Elsewhere, Bush's disengagement tends toward delusion. Speaking up for his education policy, he offers this footnote: "The increases in federal education funding were significant, since my budget restrained non-security discretionary spending and eventually held it below the rate of inflation." Does Bush sit in Crawford telling himself that he "restrained" spending? In fact, Bush enlarged the government faster than any president of the last half century, including LBJ, nearly doubling the budget from just over $2 trillion to just under $4 trillion during his eight years in office. *
A few revealing glimpses of Bush's personality slip through. Here he is on Ben Bernanke, dealing with the financial crisis.

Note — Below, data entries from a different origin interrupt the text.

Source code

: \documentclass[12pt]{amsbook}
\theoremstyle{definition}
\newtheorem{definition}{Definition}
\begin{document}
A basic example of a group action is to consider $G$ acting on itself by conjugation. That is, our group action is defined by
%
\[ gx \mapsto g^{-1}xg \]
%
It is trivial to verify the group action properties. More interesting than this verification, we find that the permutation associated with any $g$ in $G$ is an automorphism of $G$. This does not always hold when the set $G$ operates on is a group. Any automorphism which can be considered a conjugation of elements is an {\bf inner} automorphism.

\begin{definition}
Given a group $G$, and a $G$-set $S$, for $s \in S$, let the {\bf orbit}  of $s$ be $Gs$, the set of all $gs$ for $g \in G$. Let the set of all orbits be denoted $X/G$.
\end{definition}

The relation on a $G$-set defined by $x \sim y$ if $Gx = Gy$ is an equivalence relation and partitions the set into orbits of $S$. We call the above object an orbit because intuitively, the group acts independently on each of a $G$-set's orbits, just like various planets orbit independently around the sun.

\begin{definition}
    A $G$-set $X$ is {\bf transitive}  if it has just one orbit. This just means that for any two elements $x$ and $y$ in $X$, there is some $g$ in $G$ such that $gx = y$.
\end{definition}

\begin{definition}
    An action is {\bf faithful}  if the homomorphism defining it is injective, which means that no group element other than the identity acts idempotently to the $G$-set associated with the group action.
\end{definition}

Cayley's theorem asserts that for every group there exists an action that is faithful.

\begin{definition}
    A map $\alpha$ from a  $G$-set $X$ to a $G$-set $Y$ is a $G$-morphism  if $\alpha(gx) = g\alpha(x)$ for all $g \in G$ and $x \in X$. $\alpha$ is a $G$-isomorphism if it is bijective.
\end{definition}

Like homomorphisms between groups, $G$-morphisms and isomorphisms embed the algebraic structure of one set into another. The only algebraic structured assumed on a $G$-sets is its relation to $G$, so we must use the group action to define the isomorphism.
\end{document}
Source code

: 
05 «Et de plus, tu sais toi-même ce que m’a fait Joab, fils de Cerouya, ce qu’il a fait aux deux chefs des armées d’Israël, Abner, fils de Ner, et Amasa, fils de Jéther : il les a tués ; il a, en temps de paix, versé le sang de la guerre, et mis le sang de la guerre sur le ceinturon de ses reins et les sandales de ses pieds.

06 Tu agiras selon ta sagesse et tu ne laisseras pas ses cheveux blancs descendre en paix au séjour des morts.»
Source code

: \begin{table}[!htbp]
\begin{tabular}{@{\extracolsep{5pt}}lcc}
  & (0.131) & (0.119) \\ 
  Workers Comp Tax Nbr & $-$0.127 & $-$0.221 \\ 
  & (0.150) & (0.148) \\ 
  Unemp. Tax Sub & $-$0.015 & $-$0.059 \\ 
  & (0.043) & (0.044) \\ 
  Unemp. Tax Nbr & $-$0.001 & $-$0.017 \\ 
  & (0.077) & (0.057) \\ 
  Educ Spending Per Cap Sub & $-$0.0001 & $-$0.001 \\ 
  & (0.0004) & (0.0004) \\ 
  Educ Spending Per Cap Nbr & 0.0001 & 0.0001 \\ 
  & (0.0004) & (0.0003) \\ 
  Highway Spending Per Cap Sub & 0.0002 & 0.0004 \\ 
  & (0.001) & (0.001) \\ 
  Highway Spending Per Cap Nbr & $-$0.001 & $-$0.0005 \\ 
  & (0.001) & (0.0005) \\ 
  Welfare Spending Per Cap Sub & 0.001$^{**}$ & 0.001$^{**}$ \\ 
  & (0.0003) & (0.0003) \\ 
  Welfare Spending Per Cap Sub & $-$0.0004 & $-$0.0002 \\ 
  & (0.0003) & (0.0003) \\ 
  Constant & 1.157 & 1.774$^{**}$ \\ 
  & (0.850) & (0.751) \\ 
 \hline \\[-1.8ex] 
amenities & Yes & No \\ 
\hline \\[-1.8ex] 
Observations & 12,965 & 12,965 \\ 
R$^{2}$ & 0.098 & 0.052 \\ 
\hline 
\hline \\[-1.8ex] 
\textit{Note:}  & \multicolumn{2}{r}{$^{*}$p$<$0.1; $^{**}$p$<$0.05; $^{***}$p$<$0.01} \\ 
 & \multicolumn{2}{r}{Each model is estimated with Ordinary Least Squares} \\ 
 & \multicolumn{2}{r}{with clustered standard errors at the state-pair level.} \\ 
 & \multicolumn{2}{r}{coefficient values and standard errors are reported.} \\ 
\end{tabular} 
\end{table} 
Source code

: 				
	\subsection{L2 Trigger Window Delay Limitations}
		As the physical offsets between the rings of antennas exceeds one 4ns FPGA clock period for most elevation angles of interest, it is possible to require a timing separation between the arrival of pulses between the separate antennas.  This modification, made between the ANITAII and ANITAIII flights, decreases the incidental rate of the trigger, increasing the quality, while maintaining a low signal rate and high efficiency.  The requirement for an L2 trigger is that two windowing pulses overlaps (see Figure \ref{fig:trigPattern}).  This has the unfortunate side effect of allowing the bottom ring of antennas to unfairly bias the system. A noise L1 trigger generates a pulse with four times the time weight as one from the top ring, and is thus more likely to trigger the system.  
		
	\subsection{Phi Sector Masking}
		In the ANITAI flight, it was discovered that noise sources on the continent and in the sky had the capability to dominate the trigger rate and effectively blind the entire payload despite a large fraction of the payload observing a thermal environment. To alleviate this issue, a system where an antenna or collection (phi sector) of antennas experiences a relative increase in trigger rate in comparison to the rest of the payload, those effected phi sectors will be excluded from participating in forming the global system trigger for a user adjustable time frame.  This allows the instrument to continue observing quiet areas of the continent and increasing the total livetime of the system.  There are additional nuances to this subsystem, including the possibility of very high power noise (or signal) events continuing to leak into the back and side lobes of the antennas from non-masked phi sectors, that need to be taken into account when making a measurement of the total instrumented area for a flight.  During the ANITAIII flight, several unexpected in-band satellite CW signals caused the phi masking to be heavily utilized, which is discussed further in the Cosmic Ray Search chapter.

I liked to needle Ben, a sign of affection. "You're an economist, so every sentence starts with, 'On one hand … on the other hand,' " I said. "Thanks goodness you don't have a third hand." One day in the Oval Office, I ribbed Ben for wearing tan socks with a dark suit. At our next meeting, the entire economic team showed up wearing tan socks in solidarity.
One fears the little Fed nerd was in danger of getting a noogie. But it's Bush you're embarrassed for reading this. If he sounds like this much of a dolt in his own description, imagine how he sounded to his colleagues at the time.
As to who he really is, and why he did what he did, Bush is the last person to provide any insight. I've proposed my theories at length elsewhere. Given the way his worst choices reflected challenges to Bush 41, a good title for a more authentic memoir might be Nightmare for My Father. But, boy, does W. not go there. He has always loved and admired his dad, nada más. He acknowledges no cloaked motives, no pride, no politics, no competition with his father or brother Jeb. Bush wants us to believe he tried his hardest and did the best he could. This thin, shallow book strongly suggests that he did.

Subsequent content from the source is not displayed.